Read the full story, published by Tuck School of Business.

The Tuck Global Consultancy (TGC) took on one of the most complex experiential learning projects in its history last winter, coordinating the work of 20 second-year business students in four countries. (Photo courtesy of Tuck School of Business)

Jeff Nitz T’14 saw his first rocket propelled grenade launcher on the streets of Abidjan, Côte d’Ivoire, last winter. “It was just a group of guys in the back of an F-150 pickup truck, driving down the road,” he says. By this time he’d gotten used to seeing soldiers at checkpoints carrying AK-47s, barely giving them a glance. For decades, Côte d’Ivoire had been known as the “Paris of West Africa.” A collapse of its economy in the 1980s was followed by ethnic strife, a military coup, and a civil war that ended only a few years ago in an uneasy peace.

As part of a team of Tuck students who had come to Abidjan to study approaches to alleviating child malnutrition, Nitz and his team were admittedly nervous about working in Cote d’Ivoire. But at the same time, he was excited about the chance to contribute in a recovering country. “It’s something I had been interested in from the time I was applying to Tuck,” says Nitz, who had formerly worked as a consultant at the Monitor Group. “I thought it would be a great opportunity to take some of my consulting skills and apply them in an international context.”

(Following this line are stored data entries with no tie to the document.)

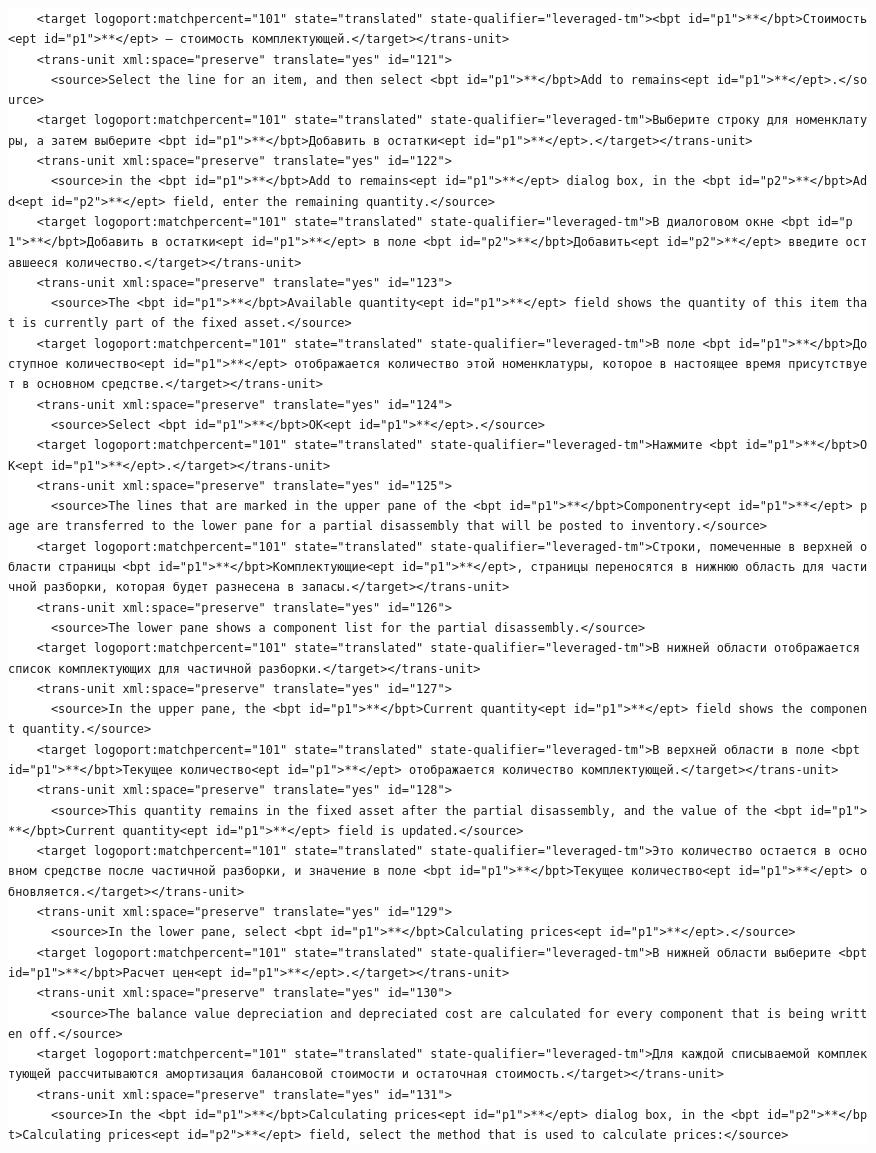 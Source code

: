        <target logoport:matchpercent="101" state="translated" state-qualifier="leveraged-tm"><bpt id="p1">**</bpt>Стоимость<ept id="p1">**</ept> — стоимость комплектующей.</target></trans-unit>
        <trans-unit xml:space="preserve" translate="yes" id="121">
          <source>Select the line for an item, and then select <bpt id="p1">**</bpt>Add to remains<ept id="p1">**</ept>.</source>
        <target logoport:matchpercent="101" state="translated" state-qualifier="leveraged-tm">Выберите строку для номенклатуры, а затем выберите <bpt id="p1">**</bpt>Добавить в остатки<ept id="p1">**</ept>.</target></trans-unit>
        <trans-unit xml:space="preserve" translate="yes" id="122">
          <source>in the <bpt id="p1">**</bpt>Add to remains<ept id="p1">**</ept> dialog box, in the <bpt id="p2">**</bpt>Add<ept id="p2">**</ept> field, enter the remaining quantity.</source>
        <target logoport:matchpercent="101" state="translated" state-qualifier="leveraged-tm">В диалоговом окне <bpt id="p1">**</bpt>Добавить в остатки<ept id="p1">**</ept> в поле <bpt id="p2">**</bpt>Добавить<ept id="p2">**</ept> введите оставшееся количество.</target></trans-unit>
        <trans-unit xml:space="preserve" translate="yes" id="123">
          <source>The <bpt id="p1">**</bpt>Available quantity<ept id="p1">**</ept> field shows the quantity of this item that is currently part of the fixed asset.</source>
        <target logoport:matchpercent="101" state="translated" state-qualifier="leveraged-tm">В поле <bpt id="p1">**</bpt>Доступное количество<ept id="p1">**</ept> отображается количество этой номенклатуры, которое в настоящее время присутствует в основном средстве.</target></trans-unit>
        <trans-unit xml:space="preserve" translate="yes" id="124">
          <source>Select <bpt id="p1">**</bpt>OK<ept id="p1">**</ept>.</source>
        <target logoport:matchpercent="101" state="translated" state-qualifier="leveraged-tm">Нажмите <bpt id="p1">**</bpt>ОК<ept id="p1">**</ept>.</target></trans-unit>
        <trans-unit xml:space="preserve" translate="yes" id="125">
          <source>The lines that are marked in the upper pane of the <bpt id="p1">**</bpt>Componentry<ept id="p1">**</ept> page are transferred to the lower pane for a partial disassembly that will be posted to inventory.</source>
        <target logoport:matchpercent="101" state="translated" state-qualifier="leveraged-tm">Строки, помеченные в верхней области страницы <bpt id="p1">**</bpt>Комплектующие<ept id="p1">**</ept>, страницы переносятся в нижнюю область для частичной разборки, которая будет разнесена в запасы.</target></trans-unit>
        <trans-unit xml:space="preserve" translate="yes" id="126">
          <source>The lower pane shows a component list for the partial disassembly.</source>
        <target logoport:matchpercent="101" state="translated" state-qualifier="leveraged-tm">В нижней области отображается список комплектующих для частичной разборки.</target></trans-unit>
        <trans-unit xml:space="preserve" translate="yes" id="127">
          <source>In the upper pane, the <bpt id="p1">**</bpt>Current quantity<ept id="p1">**</ept> field shows the component quantity.</source>
        <target logoport:matchpercent="101" state="translated" state-qualifier="leveraged-tm">В верхней области в поле <bpt id="p1">**</bpt>Текущее количество<ept id="p1">**</ept> отображается количество комплектующей.</target></trans-unit>
        <trans-unit xml:space="preserve" translate="yes" id="128">
          <source>This quantity remains in the fixed asset after the partial disassembly, and the value of the <bpt id="p1">**</bpt>Current quantity<ept id="p1">**</ept> field is updated.</source>
        <target logoport:matchpercent="101" state="translated" state-qualifier="leveraged-tm">Это количество остается в основном средстве после частичной разборки, и значение в поле <bpt id="p1">**</bpt>Текущее количество<ept id="p1">**</ept> обновляется.</target></trans-unit>
        <trans-unit xml:space="preserve" translate="yes" id="129">
          <source>In the lower pane, select <bpt id="p1">**</bpt>Calculating prices<ept id="p1">**</ept>.</source>
        <target logoport:matchpercent="101" state="translated" state-qualifier="leveraged-tm">В нижней области выберите <bpt id="p1">**</bpt>Расчет цен<ept id="p1">**</ept>.</target></trans-unit>
        <trans-unit xml:space="preserve" translate="yes" id="130">
          <source>The balance value depreciation and depreciated cost are calculated for every component that is being written off.</source>
        <target logoport:matchpercent="101" state="translated" state-qualifier="leveraged-tm">Для каждой списываемой комплектующей рассчитываются амортизация балансовой стоимости и остаточная стоимость.</target></trans-unit>
        <trans-unit xml:space="preserve" translate="yes" id="131">
          <source>In the <bpt id="p1">**</bpt>Calculating prices<ept id="p1">**</ept> dialog box, in the <bpt id="p2">**</bpt>Calculating prices<ept id="p2">**</ept> field, select the method that is used to calculate prices:</source>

He found that opportunity through the Tuck Global Consultancy (TGC), a second-year elective course that provides students with valuable international exposure through real-world consulting work for a host of worldwide clients. Since 1997, Tuck Global Consultancy teams have completed more than 180 projects in 55 countries and have worked with some of the world’s biggest brands, including Citibank, Home Depot, Microsoft, and Unilever.

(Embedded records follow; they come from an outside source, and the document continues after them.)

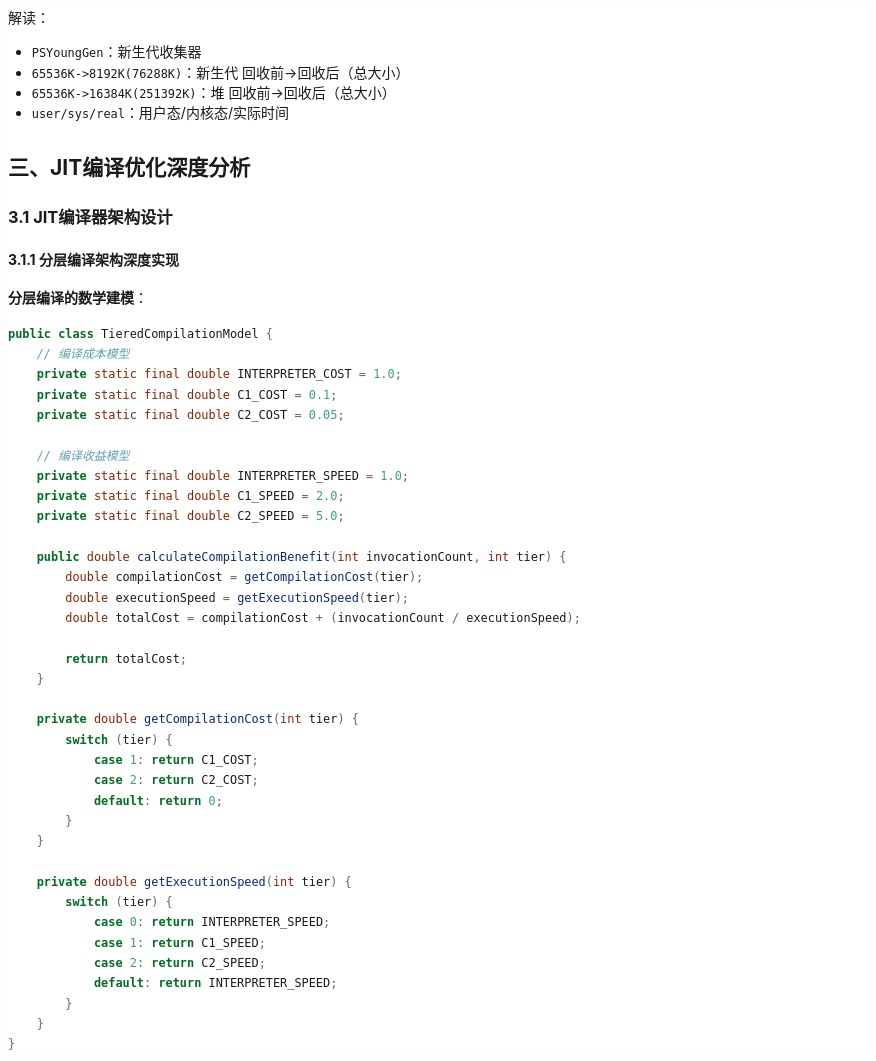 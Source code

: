 解读：
- `PSYoungGen`：新生代收集器
- `65536K->8192K(76288K)`：新生代 回收前->回收后（总大小）
- `65536K->16384K(251392K)`：堆 回收前->回收后（总大小）
- `user/sys/real`：用户态/内核态/实际时间

## 三、JIT编译优化深度分析

### 3.1 JIT编译器架构设计

#### 3.1.1 分层编译架构深度实现

**分层编译的数学建模**：
```java
public class TieredCompilationModel {
    // 编译成本模型
    private static final double INTERPRETER_COST = 1.0;
    private static final double C1_COST = 0.1;
    private static final double C2_COST = 0.05;
    
    // 编译收益模型
    private static final double INTERPRETER_SPEED = 1.0;
    private static final double C1_SPEED = 2.0;
    private static final double C2_SPEED = 5.0;
    
    public double calculateCompilationBenefit(int invocationCount, int tier) {
        double compilationCost = getCompilationCost(tier);
        double executionSpeed = getExecutionSpeed(tier);
        double totalCost = compilationCost + (invocationCount / executionSpeed);
        
        return totalCost;
    }
    
    private double getCompilationCost(int tier) {
        switch (tier) {
            case 1: return C1_COST;
            case 2: return C2_COST;
            default: return 0;
        }
    }
    
    private double getExecutionSpeed(int tier) {
        switch (tier) {
            case 0: return INTERPRETER_SPEED;
            case 1: return C1_SPEED;
            case 2: return C2_SPEED;
            default: return INTERPRETER_SPEED;
        }
    }
}
```
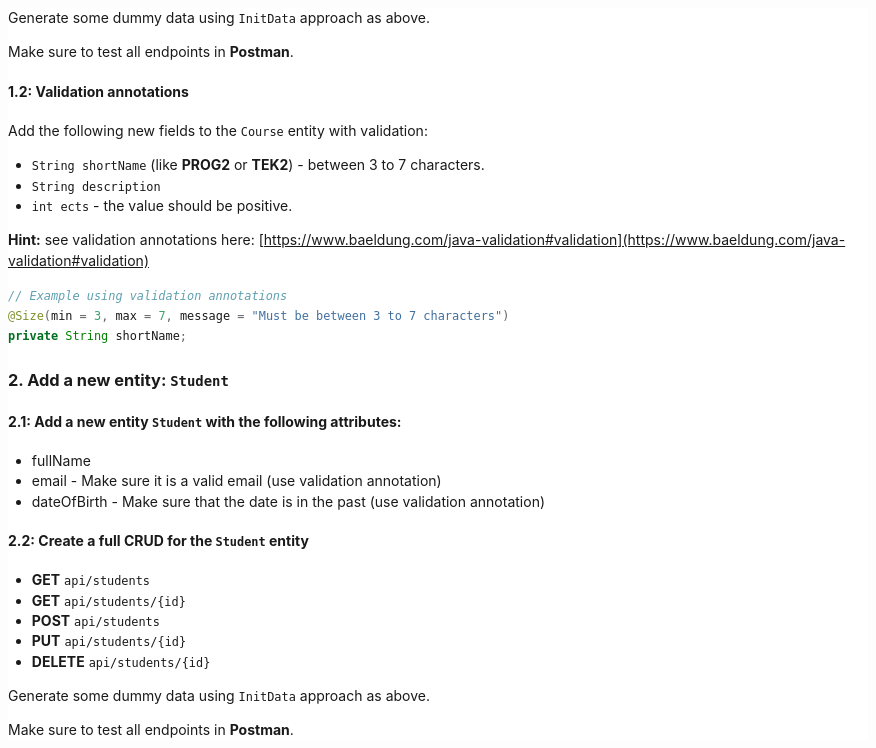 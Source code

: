 Generate some dummy data using `InitData` approach as above.

Make sure to test all endpoints in **Postman**.

#### 1.2: Validation annotations

Add the following new fields to the `Course` entity with validation:

* `String shortName` (like **PROG2** or **TEK2**) - between 3 to 7 characters.
* `String description`
* `int ects` - the value should be positive.

**Hint:** see validation annotations here: [https://www.baeldung.com/java-validation#validation](https://www.baeldung.com/java-validation#validation)

```java
// Example using validation annotations
@Size(min = 3, max = 7, message = "Must be between 3 to 7 characters")
private String shortName;
```

### 2. Add a new entity: `Student`

#### 2.1:  Add a new entity `Student` with the following attributes:

* fullName
* email - Make sure it is a valid email (use validation annotation)
* dateOfBirth - Make sure that the date is in the past (use validation annotation)

#### 2.2:  Create a full CRUD for the `Student` entity

* **GET** `api/students`&#x20;
* **GET** `api/students/{id}`
* **POST** `api/students`
* **PUT** `api/students/{id}`
* **DELETE** `api/students/{id}`

Generate some dummy data using `InitData` approach as above.

Make sure to test all endpoints in **Postman**.


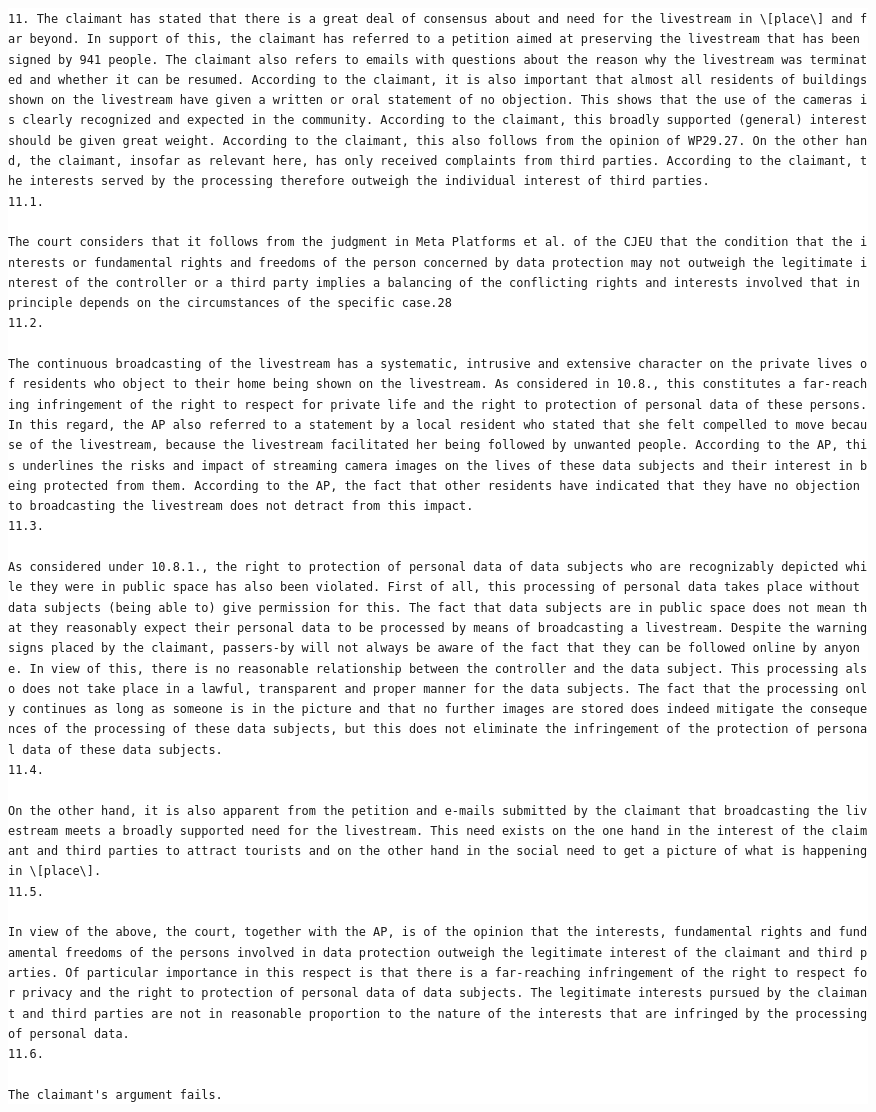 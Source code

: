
 ```
11. The claimant has stated that there is a great deal of consensus about and need for the livestream in \[place\] and far beyond. In support of this, the claimant has referred to a petition aimed at preserving the livestream that has been signed by 941 people. The claimant also refers to emails with questions about the reason why the livestream was terminated and whether it can be resumed. According to the claimant, it is also important that almost all residents of buildings shown on the livestream have given a written or oral statement of no objection. This shows that the use of the cameras is clearly recognized and expected in the community. According to the claimant, this broadly supported (general) interest should be given great weight. According to the claimant, this also follows from the opinion of WP29.27. On the other hand, the claimant, insofar as relevant here, has only received complaints from third parties. According to the claimant, the interests served by the processing therefore outweigh the individual interest of third parties.
11.1.

The court considers that it follows from the judgment in Meta Platforms et al. of the CJEU that the condition that the interests or fundamental rights and freedoms of the person concerned by data protection may not outweigh the legitimate interest of the controller or a third party implies a balancing of the conflicting rights and interests involved that in principle depends on the circumstances of the specific case.28
11.2.

The continuous broadcasting of the livestream has a systematic, intrusive and extensive character on the private lives of residents who object to their home being shown on the livestream. As considered in 10.8., this constitutes a far-reaching infringement of the right to respect for private life and the right to protection of personal data of these persons. In this regard, the AP also referred to a statement by a local resident who stated that she felt compelled to move because of the livestream, because the livestream facilitated her being followed by unwanted people. According to the AP, this underlines the risks and impact of streaming camera images on the lives of these data subjects and their interest in being protected from them. According to the AP, the fact that other residents have indicated that they have no objection to broadcasting the livestream does not detract from this impact.
11.3.

As considered under 10.8.1., the right to protection of personal data of data subjects who are recognizably depicted while they were in public space has also been violated. First of all, this processing of personal data takes place without data subjects (being able to) give permission for this. The fact that data subjects are in public space does not mean that they reasonably expect their personal data to be processed by means of broadcasting a livestream. Despite the warning signs placed by the claimant, passers-by will not always be aware of the fact that they can be followed online by anyone. In view of this, there is no reasonable relationship between the controller and the data subject. This processing also does not take place in a lawful, transparent and proper manner for the data subjects. The fact that the processing only continues as long as someone is in the picture and that no further images are stored does indeed mitigate the consequences of the processing of these data subjects, but this does not eliminate the infringement of the protection of personal data of these data subjects.
11.4.

On the other hand, it is also apparent from the petition and e-mails submitted by the claimant that broadcasting the livestream meets a broadly supported need for the livestream. This need exists on the one hand in the interest of the claimant and third parties to attract tourists and on the other hand in the social need to get a picture of what is happening in \[place\].
11.5.

In view of the above, the court, together with the AP, is of the opinion that the interests, fundamental rights and fundamental freedoms of the persons involved in data protection outweigh the legitimate interest of the claimant and third parties. Of particular importance in this respect is that there is a far-reaching infringement of the right to respect for privacy and the right to protection of personal data of data subjects. The legitimate interests pursued by the claimant and third parties are not in reasonable proportion to the nature of the interests that are infringed by the processing of personal data.
11.6.

The claimant's argument fails.

```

From the beginning, this project was different. “It was the most complex engagement we’ve ever tried,” says TGC director Kerry Laufer. “The scale and geographic footprint were unprecedented.” Rather than working with a corporate client, Tuck would be engaging with Global Alliance for Improved Nutrition (GAIN), a Geneva-based international development nonprofit. And instead of working in a single country, student teams would be working at five sites in four different countries—Côte D’Ivoire, South Africa, Kenya, and India—in an effort to evaluate GAIN’s nutrition programs.